Eks-minister spraw wewnętrznych Jurij Łucenko uważa za niekonieczne przedłużenie głodówki.
O tym powiedział on dziennikarzom portalu informacyjnego "Ukraińska Prawda" 23 maja w sali sądu.
"Uważam za niekonieczne przedłużanie głodówki. Zaczynałem to, aby udowodnić, że my na Ukrainie nie mamy prokuratury.

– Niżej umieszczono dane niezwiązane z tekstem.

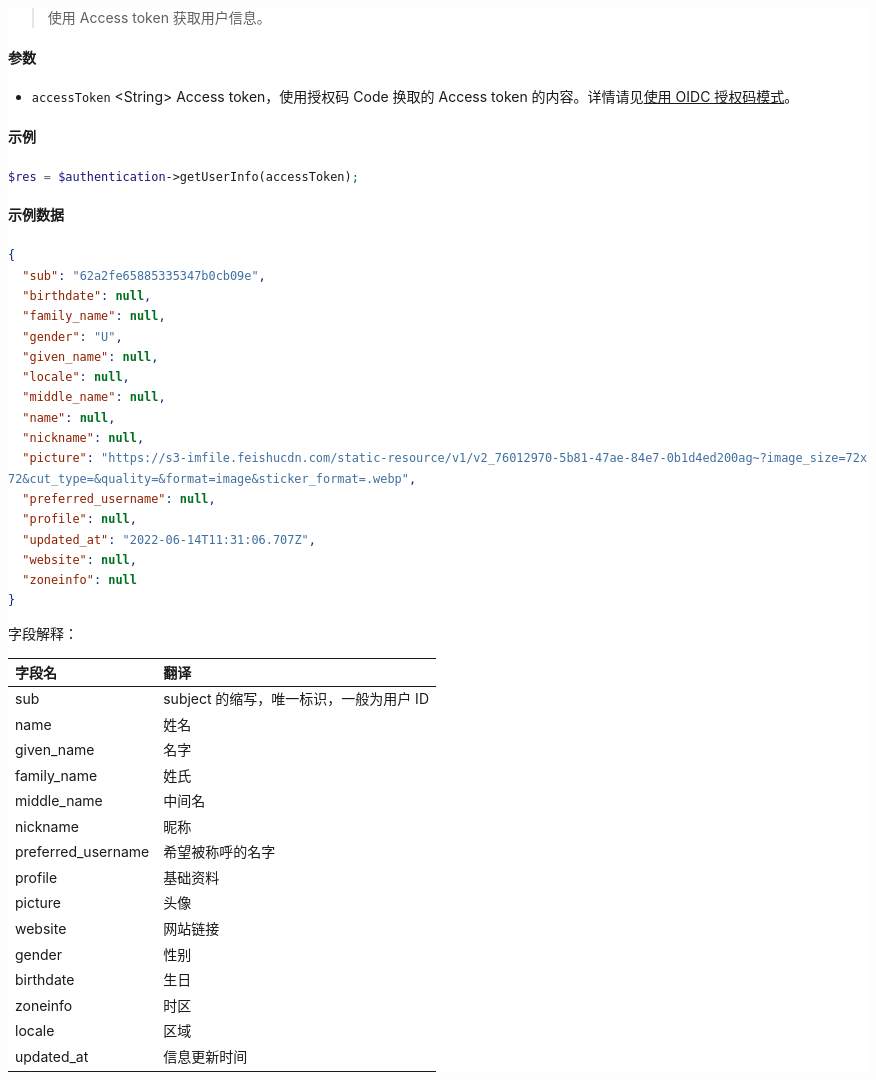 > 使用 Access token 获取用户信息。

#### 参数

- `accessToken` \<String\> Access token，使用授权码 Code 换取的 Access token 的内容。详情请见[使用 OIDC 授权码模式](/federation/oidc/authorization-code/)。

#### 示例

```php
$res = $authentication->getUserInfo(accessToken);
```

#### 示例数据

```json
{
  "sub": "62a2fe65885335347b0cb09e",
  "birthdate": null,
  "family_name": null,
  "gender": "U",
  "given_name": null,
  "locale": null,
  "middle_name": null,
  "name": null,
  "nickname": null,
  "picture": "https://s3-imfile.feishucdn.com/static-resource/v1/v2_76012970-5b81-47ae-84e7-0b1d4ed200ag~?image_size=72x72&cut_type=&quality=&format=image&sticker_format=.webp",
  "preferred_username": null,
  "profile": null,
  "updated_at": "2022-06-14T11:31:06.707Z",
  "website": null,
  "zoneinfo": null
}
```

字段解释：

| 字段名             | 翻译                                    |
| :----------------- | :-------------------------------------- |
| sub                | subject 的缩写，唯一标识，一般为用户 ID |
| name               | 姓名                                    |
| given_name         | 名字                                    |
| family_name        | 姓氏                                    |
| middle_name        | 中间名                                  |
| nickname           | 昵称                                    |
| preferred_username | 希望被称呼的名字                        |
| profile            | 基础资料                                |
| picture            | 头像                                    |
| website            | 网站链接                                |
| gender             | 性别                                    |
| birthdate          | 生日                                    |
| zoneinfo           | 时区                                    |
| locale             | 区域                                    |
| updated_at         | 信息更新时间                            |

Niniejszym posiedzeniem sądu udowodniłem, że nie mamy sprawiedliwego sądu, ale nadal jest mi potrzebne moje zdrowie, aby to przełamać" - oświadczył Łucenko.
"Dalszą głodówkę uważam za nieprawidłową" - dodał.
Przed tym w swoim występie przed sędziami eks-minister zaznaczył, że na Ukrainie działa represyjny system, skoncentrowany w jednych rękach władzy wykonawczej, sądowej i organów ochrony porządku.
Według słów Łucenki, na Ukrainie nie ma podziału niezależnych gałęzi władzy, które opierają się na prawie i Konstytucji.
"W związku z tym, ja jako polityk i obywatel, zwracam się do ukraińskich polityków i instytucji Unii Europejskiej z prośbą o wymaganie od ukraińskiej władzy wykonania wziętych przez nią zobowiązań w sprawie demokratycznych standardów. Chodzi o 46 mln obywateli, pozbawionych prawa do obiektywnego systemu ochrony porządku i niezależnego sądu" - powiedział on.
Po jego występie sędziowie poszli do doradczego pokoju dla podjęcia decyzji o zmianie środka zapobiegawczego.